In one embodiment, step S102 includes:

continuously acquiring an equipment map based on the investigation path, and analyzing the equipment map to obtain equipment index parameter information, wherein the equipment index parameter information comprises temperature, indicator lamp color and material;

and comparing each index parameter in the equipment index parameter information with a standard index parameter respectively to determine the equipment state of each electronic equipment.

In the embodiment of the application, based on analysis of the acquired equipment map, equipment index parameter information including temperature, indicator light color and material quality can be obtained. Taking the temperature as an example, the temperature of the electronic equipment can be identified from the corresponding hot spots in the infrared spectrum through analyzing the equipment spectrum. The color of the indicator lamp and the material of the surface of the electronic equipment can be identified through the visible light spectrum and the ultraviolet light spectrum. When the electronic equipment is in a normal working state, the corresponding index parameters of the electronic equipment are corresponding to the standard index parameters of the electronic equipment, so that the equipment state of each electronic equipment can be determined through comparison of the index parameters and the standard index parameters.

And S103, generating warning information based on the equipment map when the equipment state is characterized as abnormal, and sending the warning information to a preset terminal.

In the embodiment of the application, after the equipment state is determined, the current state condition of the equipment can be judged according to the data corresponding to the equipment state, and if the equipment state is characterized as abnormal, the electronic equipment is considered to be abnormal, and a worker is required to go to check and maintain. Therefore, the warning information is generated according to the equipment map of the electronic equipment and is sent to the terminal corresponding to the preset staff, and the terminal can be a mobile phone terminal or a computer terminal.

In one embodiment, step S103 includes:

determining a coordinate location of an abnormal electronic device based on the device map when the device state is characterized as abnormal;

generating warning information according to the coordinate position and the equipment state, and sending the warning information to a preset terminal.

In the embodiment of the application, after the electronic equipment with abnormal equipment state is determined, the position of the camera during acquisition is determined according to the acquisition time of the equipment map corresponding to the equipment state, and then the coordinate position of the abnormal electronic equipment with problems is determined. The server generates warning information according to the coordinate position and the equipment state, and sends the warning information to a preset terminal used by a worker, so that the worker can quickly confirm the electronic equipment with problems according to the warning information, and can primarily know which aspect of faults occurs to the electronic equipment.

In an implementation manner, after the sending the warning information to the preset terminal, the method further includes:

and updating the device information after the device state is characterized as normal.

In the embodiment of the application, after the equipment state of the abnormal electronic equipment is restored to normal, the server considers that the staff has maintained the electronic equipment, and at the moment, the equipment information is updated so as to facilitate the accuracy of the equipment information according to the subsequent investigation path generation process.

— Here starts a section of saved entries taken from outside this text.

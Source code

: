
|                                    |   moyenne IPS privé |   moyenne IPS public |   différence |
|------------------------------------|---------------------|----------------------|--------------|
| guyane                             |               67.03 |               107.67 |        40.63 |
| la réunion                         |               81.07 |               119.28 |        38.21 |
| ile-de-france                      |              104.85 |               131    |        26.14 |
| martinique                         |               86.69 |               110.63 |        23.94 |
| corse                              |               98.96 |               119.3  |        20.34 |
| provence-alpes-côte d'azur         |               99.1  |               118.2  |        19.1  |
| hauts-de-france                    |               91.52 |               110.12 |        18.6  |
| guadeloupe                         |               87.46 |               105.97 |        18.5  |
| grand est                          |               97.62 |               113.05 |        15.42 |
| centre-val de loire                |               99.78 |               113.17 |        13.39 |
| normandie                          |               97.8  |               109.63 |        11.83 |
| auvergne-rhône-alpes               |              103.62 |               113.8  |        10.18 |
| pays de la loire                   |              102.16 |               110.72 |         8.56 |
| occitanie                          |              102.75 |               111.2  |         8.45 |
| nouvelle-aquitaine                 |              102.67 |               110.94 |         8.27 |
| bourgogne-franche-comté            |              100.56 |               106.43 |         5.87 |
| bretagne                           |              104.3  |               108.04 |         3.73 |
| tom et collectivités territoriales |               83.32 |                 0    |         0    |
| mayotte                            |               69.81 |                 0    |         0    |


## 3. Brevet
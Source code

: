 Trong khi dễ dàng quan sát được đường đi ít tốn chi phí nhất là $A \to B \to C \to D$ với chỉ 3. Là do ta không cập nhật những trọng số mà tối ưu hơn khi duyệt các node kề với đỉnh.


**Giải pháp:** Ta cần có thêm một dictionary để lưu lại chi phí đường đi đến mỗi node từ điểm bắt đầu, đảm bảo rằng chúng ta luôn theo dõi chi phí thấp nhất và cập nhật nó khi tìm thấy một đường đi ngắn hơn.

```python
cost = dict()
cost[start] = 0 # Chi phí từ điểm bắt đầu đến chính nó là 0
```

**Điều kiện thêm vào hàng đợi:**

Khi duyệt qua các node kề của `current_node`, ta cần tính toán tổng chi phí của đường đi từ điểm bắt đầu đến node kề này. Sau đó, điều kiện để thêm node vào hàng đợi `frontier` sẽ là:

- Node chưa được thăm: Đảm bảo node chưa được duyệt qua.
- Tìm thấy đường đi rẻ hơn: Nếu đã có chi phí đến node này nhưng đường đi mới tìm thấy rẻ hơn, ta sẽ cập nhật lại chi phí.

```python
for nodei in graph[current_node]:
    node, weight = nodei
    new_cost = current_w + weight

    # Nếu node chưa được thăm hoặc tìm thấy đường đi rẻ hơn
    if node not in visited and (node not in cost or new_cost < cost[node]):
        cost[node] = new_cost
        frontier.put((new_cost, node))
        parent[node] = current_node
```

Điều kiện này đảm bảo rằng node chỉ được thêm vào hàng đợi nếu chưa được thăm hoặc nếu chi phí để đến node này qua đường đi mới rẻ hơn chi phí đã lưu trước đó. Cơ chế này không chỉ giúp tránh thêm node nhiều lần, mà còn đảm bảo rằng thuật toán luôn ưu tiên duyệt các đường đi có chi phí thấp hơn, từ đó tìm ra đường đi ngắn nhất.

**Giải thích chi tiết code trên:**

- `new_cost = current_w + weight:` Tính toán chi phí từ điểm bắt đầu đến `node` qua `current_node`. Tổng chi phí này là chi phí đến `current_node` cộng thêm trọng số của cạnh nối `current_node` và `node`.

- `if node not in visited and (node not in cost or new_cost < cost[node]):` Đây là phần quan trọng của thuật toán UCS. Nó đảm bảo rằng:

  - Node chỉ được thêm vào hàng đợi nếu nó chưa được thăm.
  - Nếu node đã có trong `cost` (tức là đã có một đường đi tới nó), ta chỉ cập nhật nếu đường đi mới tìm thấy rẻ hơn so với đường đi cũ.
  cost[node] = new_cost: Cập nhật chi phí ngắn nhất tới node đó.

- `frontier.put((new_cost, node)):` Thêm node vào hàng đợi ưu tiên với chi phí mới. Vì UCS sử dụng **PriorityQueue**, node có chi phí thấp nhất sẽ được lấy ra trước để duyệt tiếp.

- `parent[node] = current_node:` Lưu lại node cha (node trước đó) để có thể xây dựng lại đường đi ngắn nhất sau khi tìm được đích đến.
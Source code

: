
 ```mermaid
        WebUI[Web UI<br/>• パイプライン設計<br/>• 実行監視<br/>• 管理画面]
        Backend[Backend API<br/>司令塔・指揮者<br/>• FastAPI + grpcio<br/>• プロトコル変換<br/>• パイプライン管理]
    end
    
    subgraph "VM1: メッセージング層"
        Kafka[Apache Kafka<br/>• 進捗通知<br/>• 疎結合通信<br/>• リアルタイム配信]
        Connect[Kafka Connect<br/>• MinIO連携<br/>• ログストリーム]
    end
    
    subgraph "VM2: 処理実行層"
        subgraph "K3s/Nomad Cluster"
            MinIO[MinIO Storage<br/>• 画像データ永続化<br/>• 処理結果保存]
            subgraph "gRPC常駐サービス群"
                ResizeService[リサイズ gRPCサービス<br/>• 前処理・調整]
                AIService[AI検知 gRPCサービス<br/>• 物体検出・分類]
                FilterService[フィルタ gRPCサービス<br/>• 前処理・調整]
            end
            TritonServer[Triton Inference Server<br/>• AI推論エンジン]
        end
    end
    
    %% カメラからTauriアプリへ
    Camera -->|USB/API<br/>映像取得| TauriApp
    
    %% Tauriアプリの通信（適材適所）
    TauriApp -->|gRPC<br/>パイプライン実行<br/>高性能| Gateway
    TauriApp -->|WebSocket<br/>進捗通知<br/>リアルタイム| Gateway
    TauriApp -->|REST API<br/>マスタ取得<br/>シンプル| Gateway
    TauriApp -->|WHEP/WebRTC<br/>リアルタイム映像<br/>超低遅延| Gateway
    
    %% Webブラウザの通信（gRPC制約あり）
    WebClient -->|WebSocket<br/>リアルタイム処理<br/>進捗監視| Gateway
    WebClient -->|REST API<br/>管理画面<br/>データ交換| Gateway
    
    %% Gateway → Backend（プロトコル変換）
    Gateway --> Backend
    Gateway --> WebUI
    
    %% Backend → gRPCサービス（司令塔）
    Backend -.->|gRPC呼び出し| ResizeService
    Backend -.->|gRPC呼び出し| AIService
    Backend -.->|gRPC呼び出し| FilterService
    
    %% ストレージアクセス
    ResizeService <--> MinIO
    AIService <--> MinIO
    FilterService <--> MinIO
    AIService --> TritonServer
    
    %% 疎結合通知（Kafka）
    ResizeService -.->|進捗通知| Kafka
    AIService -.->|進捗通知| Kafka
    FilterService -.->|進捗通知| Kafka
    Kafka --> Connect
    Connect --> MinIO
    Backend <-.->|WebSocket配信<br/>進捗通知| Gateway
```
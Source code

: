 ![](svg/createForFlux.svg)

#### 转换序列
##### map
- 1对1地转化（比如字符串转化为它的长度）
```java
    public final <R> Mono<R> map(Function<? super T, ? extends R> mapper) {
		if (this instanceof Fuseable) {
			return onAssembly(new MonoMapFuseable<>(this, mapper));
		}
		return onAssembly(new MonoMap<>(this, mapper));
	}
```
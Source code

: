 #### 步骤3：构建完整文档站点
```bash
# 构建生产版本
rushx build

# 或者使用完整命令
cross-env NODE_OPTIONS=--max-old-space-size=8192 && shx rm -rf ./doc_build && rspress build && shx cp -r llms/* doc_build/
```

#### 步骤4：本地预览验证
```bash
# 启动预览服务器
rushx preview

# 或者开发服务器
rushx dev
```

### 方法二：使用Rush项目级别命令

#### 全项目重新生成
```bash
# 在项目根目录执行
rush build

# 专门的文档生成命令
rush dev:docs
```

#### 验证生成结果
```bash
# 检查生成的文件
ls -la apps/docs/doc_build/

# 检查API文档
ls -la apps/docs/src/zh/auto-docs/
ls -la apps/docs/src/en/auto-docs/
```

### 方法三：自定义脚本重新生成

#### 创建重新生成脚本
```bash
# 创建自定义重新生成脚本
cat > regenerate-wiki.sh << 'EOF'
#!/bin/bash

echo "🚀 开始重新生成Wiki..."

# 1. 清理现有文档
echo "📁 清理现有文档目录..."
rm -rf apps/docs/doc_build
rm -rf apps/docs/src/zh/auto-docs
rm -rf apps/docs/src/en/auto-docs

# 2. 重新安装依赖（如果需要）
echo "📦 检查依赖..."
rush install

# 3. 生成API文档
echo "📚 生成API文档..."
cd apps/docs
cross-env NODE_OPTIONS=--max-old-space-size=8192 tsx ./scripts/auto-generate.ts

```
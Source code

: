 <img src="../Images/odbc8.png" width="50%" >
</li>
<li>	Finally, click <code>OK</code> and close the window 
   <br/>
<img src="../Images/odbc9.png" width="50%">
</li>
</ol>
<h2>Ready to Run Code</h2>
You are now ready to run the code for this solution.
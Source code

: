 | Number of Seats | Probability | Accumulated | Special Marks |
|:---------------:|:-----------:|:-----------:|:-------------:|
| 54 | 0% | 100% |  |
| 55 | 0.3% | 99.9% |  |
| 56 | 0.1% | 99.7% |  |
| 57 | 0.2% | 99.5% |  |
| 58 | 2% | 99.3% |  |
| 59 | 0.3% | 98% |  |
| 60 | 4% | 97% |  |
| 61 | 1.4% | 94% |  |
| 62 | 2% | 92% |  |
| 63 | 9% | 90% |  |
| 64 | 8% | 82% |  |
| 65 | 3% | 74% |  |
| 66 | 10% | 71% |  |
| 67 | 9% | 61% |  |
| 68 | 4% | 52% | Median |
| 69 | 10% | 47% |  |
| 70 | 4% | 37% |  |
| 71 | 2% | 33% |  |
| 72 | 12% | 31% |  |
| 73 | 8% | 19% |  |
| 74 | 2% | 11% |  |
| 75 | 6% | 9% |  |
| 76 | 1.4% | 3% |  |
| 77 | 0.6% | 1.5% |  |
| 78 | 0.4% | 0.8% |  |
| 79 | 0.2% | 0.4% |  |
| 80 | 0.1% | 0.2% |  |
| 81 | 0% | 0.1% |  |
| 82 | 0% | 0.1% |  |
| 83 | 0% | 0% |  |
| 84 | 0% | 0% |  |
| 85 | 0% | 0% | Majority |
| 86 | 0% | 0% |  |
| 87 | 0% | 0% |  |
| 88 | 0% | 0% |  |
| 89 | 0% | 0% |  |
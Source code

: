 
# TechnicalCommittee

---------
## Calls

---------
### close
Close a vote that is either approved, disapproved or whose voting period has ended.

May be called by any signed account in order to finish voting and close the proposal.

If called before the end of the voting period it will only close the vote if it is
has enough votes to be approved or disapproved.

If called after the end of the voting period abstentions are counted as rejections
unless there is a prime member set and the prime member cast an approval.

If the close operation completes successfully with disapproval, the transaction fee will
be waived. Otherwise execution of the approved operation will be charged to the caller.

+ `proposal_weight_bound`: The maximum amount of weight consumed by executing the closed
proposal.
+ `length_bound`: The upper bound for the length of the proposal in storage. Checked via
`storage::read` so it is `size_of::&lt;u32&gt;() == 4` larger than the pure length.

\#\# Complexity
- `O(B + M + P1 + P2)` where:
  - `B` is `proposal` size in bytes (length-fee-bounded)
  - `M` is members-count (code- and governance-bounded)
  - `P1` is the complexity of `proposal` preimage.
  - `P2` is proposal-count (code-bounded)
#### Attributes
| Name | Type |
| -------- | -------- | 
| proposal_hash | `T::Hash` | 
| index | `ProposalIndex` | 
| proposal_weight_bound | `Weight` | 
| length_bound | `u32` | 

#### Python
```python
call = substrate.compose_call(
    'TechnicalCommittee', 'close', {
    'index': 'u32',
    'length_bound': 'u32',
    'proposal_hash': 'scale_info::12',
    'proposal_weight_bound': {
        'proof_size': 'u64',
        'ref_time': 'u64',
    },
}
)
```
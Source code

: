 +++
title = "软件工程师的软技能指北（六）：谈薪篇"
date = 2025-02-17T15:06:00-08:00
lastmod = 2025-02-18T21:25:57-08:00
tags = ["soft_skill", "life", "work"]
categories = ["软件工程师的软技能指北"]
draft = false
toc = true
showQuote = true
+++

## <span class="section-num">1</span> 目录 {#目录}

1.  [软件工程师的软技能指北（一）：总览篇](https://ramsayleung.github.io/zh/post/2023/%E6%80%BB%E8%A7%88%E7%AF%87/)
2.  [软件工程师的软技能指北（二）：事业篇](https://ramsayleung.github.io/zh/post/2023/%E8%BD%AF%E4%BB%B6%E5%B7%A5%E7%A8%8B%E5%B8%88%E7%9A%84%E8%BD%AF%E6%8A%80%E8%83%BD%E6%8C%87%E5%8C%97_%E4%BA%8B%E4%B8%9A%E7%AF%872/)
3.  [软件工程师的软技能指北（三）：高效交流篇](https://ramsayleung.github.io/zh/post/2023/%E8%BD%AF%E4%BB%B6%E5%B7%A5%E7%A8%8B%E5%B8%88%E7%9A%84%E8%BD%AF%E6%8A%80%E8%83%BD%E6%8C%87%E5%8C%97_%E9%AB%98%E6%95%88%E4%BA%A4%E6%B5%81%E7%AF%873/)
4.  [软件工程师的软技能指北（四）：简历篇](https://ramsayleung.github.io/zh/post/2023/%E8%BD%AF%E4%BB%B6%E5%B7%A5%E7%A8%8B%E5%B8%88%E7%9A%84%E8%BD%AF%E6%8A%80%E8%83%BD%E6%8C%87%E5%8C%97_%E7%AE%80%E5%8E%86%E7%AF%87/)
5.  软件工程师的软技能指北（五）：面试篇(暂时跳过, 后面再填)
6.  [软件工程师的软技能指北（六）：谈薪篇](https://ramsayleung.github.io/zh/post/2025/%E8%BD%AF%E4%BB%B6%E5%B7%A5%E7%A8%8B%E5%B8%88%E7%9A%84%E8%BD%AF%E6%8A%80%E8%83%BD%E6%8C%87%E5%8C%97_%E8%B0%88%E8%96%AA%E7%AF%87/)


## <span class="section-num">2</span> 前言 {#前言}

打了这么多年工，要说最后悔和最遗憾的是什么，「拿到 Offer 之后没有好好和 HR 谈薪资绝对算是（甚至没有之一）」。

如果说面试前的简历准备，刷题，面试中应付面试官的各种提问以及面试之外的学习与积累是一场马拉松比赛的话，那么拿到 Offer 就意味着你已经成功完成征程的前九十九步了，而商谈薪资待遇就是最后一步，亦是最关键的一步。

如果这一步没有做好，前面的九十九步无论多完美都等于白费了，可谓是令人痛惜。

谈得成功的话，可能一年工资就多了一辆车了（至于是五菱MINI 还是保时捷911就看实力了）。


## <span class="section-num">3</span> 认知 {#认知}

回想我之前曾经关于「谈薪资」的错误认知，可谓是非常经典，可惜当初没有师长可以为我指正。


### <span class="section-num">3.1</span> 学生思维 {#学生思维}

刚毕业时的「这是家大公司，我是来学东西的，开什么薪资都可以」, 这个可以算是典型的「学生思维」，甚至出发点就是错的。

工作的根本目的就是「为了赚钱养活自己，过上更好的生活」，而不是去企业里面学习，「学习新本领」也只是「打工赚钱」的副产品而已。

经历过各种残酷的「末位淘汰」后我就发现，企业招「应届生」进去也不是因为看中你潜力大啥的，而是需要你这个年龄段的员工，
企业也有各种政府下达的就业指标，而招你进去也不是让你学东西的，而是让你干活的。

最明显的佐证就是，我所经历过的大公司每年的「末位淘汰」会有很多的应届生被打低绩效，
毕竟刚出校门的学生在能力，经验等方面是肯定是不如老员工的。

In one embodiment, the method further comprises:

when a control instruction is received, a control target is determined, and a control instruction is sent to the control target based on the control instruction, so that the control target can complete a preset control action.

In some cases, the device is abnormal and serious, for example, the color of an indicator light changes from green to yellow, and the device can be recovered to be normal only by restarting the device. If the machine room is far away, the efficiency of the processing mode for restarting the equipment is low only if the staff personally goes to the machine room. Therefore, devices such as a mechanical arm and the like can be arranged beside the electronic equipment, after receiving a control instruction sent by a worker, the server can send the control instruction to a control target, namely the corresponding mechanical arm, so that the control instruction completes a preset operation action to restart the electronic equipment, and therefore the remote processing of the worker on some simple problems is realized, and the worker does not need to go to the device in person without any problem.

The following describes in detail the abnormality recognition device for indoor equipment provided in the embodiment of the present application with reference to fig. 2. It should be noted that, the abnormality recognition device of the indoor device shown in fig. 2 is used to execute the method of the embodiment shown in fig. 1 of the present application, and for convenience of explanation, only the portion relevant to the embodiment of the present application is shown, and specific technical details are not disclosed, please refer to the embodiment shown in fig. 1 of the present application.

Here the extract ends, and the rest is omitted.